* Task instructions: All entries below are to be reproduced precisely as they stand, without the pictures.

* Data records:
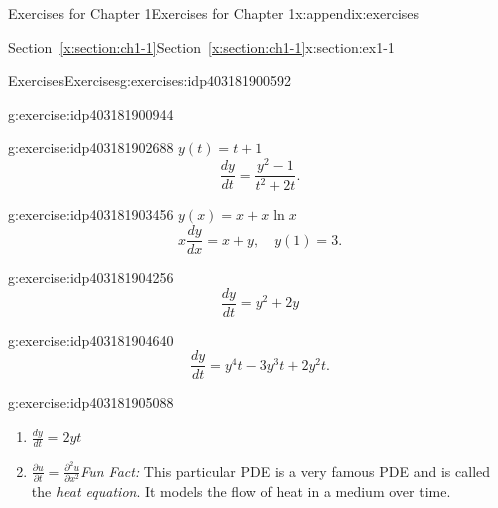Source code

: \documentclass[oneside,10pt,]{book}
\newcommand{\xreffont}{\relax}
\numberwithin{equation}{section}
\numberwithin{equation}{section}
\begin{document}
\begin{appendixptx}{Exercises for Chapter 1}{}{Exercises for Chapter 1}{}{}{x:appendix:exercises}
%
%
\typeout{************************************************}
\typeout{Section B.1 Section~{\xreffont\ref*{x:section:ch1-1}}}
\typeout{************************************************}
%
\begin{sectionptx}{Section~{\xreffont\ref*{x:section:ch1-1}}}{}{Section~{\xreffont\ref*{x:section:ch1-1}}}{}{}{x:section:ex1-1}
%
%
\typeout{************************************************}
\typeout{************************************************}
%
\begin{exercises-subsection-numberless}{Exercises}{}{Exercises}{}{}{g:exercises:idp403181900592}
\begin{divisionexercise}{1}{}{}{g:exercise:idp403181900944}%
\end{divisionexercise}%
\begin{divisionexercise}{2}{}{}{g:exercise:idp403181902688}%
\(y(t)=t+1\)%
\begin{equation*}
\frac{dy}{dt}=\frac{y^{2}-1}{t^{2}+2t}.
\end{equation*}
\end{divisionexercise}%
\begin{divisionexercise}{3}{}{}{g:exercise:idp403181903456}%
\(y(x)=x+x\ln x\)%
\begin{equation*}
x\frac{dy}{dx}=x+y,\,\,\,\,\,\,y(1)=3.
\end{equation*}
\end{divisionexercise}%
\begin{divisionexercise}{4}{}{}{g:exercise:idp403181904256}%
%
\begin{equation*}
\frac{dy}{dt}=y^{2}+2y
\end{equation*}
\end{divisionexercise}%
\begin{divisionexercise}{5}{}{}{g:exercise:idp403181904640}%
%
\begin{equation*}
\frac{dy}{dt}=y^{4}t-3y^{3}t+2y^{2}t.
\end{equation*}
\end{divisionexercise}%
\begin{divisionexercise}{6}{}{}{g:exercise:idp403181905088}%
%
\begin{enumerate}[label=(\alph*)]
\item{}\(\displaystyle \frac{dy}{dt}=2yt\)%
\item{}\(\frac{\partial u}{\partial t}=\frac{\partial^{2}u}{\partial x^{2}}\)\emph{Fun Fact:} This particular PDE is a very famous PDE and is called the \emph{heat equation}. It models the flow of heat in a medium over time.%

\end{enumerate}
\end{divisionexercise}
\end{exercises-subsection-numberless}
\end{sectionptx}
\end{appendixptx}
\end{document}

* Output of the task:
Source code

: \documentclass[oneside,10pt,]{book}
\newcommand{\xreffont}{\relax}
\numberwithin{equation}{section}
\numberwithin{equation}{section}
\begin{document}
\begin{appendixptx}{Exercises for Chapter 1}{}{Exercises for Chapter 1}{}{}{x:appendix:exercises}
%
%
\typeout{************************************************}
\typeout{Section B.1 Section~{\xreffont\ref*{x:section:ch1-1}}}
\typeout{************************************************}
%
\begin{sectionptx}{Section~{\xreffont\ref*{x:section:ch1-1}}}{}{Section~{\xreffont\ref*{x:section:ch1-1}}}{}{}{x:section:ex1-1}
%
%
\typeout{************************************************}
\typeout{************************************************}
%
\begin{exercises-subsection-numberless}{Exercises}{}{Exercises}{}{}{g:exercises:idp403181900592}
\begin{divisionexercise}{1}{}{}{g:exercise:idp403181900944}%
\end{divisionexercise}%
\begin{divisionexercise}{2}{}{}{g:exercise:idp403181902688}%
\(y(t)=t+1\)%
\begin{equation*}
\frac{dy}{dt}=\frac{y^{2}-1}{t^{2}+2t}.
\end{equation*}
\end{divisionexercise}%
\begin{divisionexercise}{3}{}{}{g:exercise:idp403181903456}%
\(y(x)=x+x\ln x\)%
\begin{equation*}
x\frac{dy}{dx}=x+y,\,\,\,\,\,\,y(1)=3.
\end{equation*}
\end{divisionexercise}%
\begin{divisionexercise}{4}{}{}{g:exercise:idp403181904256}%
%
\begin{equation*}
\frac{dy}{dt}=y^{2}+2y
\end{equation*}
\end{divisionexercise}%
\begin{divisionexercise}{5}{}{}{g:exercise:idp403181904640}%
%
\begin{equation*}
\frac{dy}{dt}=y^{4}t-3y^{3}t+2y^{2}t.
\end{equation*}
\end{divisionexercise}%
\begin{divisionexercise}{6}{}{}{g:exercise:idp403181905088}%
%
\begin{enumerate}[label=(\alph*)]
\item{}\(\displaystyle \frac{dy}{dt}=2yt\)%
\item{}\(\frac{\partial u}{\partial t}=\frac{\partial^{2}u}{\partial x^{2}}\)\emph{Fun Fact:} This particular PDE is a very famous PDE and is called the \emph{heat equation}. It models the flow of heat in a medium over time.%

\end{enumerate}
\end{divisionexercise}
\end{exercises-subsection-numberless}
\end{sectionptx}
\end{appendixptx}
\end{document}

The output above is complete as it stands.